[Saved entries]

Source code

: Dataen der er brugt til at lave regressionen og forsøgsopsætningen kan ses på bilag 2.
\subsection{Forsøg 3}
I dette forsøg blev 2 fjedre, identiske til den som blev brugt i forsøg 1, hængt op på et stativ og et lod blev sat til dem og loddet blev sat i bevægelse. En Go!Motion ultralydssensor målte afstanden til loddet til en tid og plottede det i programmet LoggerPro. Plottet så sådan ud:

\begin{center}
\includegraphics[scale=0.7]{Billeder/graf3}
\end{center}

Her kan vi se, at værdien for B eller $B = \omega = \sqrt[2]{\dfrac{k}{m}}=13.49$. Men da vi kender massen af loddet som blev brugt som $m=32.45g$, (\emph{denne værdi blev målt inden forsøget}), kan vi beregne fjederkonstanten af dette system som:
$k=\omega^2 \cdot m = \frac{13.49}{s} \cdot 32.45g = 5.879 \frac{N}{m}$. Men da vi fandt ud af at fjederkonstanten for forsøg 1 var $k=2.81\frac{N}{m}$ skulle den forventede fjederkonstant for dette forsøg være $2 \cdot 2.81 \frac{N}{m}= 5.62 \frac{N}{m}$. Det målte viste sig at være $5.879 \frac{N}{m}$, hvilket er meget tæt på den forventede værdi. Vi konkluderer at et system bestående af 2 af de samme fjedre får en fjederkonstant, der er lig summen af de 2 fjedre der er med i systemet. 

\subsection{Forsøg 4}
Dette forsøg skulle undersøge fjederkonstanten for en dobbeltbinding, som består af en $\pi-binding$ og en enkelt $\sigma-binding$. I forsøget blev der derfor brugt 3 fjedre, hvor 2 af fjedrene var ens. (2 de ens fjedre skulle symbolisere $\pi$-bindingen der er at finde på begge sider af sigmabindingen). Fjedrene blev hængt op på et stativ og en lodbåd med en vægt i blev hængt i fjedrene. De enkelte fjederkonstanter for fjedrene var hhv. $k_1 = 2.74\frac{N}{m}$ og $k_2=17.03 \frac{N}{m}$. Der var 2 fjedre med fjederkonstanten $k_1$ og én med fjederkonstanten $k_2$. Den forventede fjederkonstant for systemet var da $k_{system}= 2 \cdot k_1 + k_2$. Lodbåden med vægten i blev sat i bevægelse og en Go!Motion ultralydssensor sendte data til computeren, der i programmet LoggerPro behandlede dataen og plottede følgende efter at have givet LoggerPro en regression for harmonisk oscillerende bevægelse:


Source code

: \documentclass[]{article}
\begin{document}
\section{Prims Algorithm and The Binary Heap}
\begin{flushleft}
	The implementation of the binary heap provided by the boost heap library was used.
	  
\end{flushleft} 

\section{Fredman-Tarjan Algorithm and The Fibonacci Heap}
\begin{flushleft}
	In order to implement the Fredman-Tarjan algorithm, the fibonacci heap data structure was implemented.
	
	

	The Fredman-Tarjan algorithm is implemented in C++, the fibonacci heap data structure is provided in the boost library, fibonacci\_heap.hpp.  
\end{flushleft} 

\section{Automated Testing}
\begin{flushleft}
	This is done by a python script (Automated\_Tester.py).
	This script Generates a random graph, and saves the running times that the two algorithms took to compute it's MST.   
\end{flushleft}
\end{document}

EXERCISE AIM
Set down all of the data above, word for word.

ANSWER TO THE EXERCISE
Source code

: Dataen der er brugt til at lave regressionen og forsøgsopsætningen kan ses på bilag 2.
\subsection{Forsøg 3}
I dette forsøg blev 2 fjedre, identiske til den som blev brugt i forsøg 1, hængt op på et stativ og et lod blev sat til dem og loddet blev sat i bevægelse. En Go!Motion ultralydssensor målte afstanden til loddet til en tid og plottede det i programmet LoggerPro. Plottet så sådan ud:

\begin{center}
\includegraphics[scale=0.7]{Billeder/graf3}
\end{center}

Her kan vi se, at værdien for B eller $B = \omega = \sqrt[2]{\dfrac{k}{m}}=13.49$. Men da vi kender massen af loddet som blev brugt som $m=32.45g$, (\emph{denne værdi blev målt inden forsøget}), kan vi beregne fjederkonstanten af dette system som:
$k=\omega^2 \cdot m = \frac{13.49}{s} \cdot 32.45g = 5.879 \frac{N}{m}$. Men da vi fandt ud af at fjederkonstanten for forsøg 1 var $k=2.81\frac{N}{m}$ skulle den forventede fjederkonstant for dette forsøg være $2 \cdot 2.81 \frac{N}{m}= 5.62 \frac{N}{m}$. Det målte viste sig at være $5.879 \frac{N}{m}$, hvilket er meget tæt på den forventede værdi. Vi konkluderer at et system bestående af 2 af de samme fjedre får en fjederkonstant, der er lig summen af de 2 fjedre der er med i systemet. 

\subsection{Forsøg 4}
Dette forsøg skulle undersøge fjederkonstanten for en dobbeltbinding, som består af en $\pi-binding$ og en enkelt $\sigma-binding$. I forsøget blev der derfor brugt 3 fjedre, hvor 2 af fjedrene var ens. (2 de ens fjedre skulle symbolisere $\pi$-bindingen der er at finde på begge sider af sigmabindingen). Fjedrene blev hængt op på et stativ og en lodbåd med en vægt i blev hængt i fjedrene. De enkelte fjederkonstanter for fjedrene var hhv. $k_1 = 2.74\frac{N}{m}$ og $k_2=17.03 \frac{N}{m}$. Der var 2 fjedre med fjederkonstanten $k_1$ og én med fjederkonstanten $k_2$. Den forventede fjederkonstant for systemet var da $k_{system}= 2 \cdot k_1 + k_2$. Lodbåden med vægten i blev sat i bevægelse og en Go!Motion ultralydssensor sendte data til computeren, der i programmet LoggerPro behandlede dataen og plottede følgende efter at have givet LoggerPro en regression for harmonisk oscillerende bevægelse:


Source code

: \documentclass[]{article}
\begin{document}
\section{Prims Algorithm and The Binary Heap}
\begin{flushleft}
	The implementation of the binary heap provided by the boost heap library was used.
	  
\end{flushleft} 

\section{Fredman-Tarjan Algorithm and The Fibonacci Heap}
\begin{flushleft}
	In order to implement the Fredman-Tarjan algorithm, the fibonacci heap data structure was implemented.
	
	

	The Fredman-Tarjan algorithm is implemented in C++, the fibonacci heap data structure is provided in the boost library, fibonacci\_heap.hpp.  
\end{flushleft} 

\section{Automated Testing}
\begin{flushleft}
	This is done by a python script (Automated\_Tester.py).
	This script Generates a random graph, and saves the running times that the two algorithms took to compute it's MST.   
\end{flushleft}
\end{document}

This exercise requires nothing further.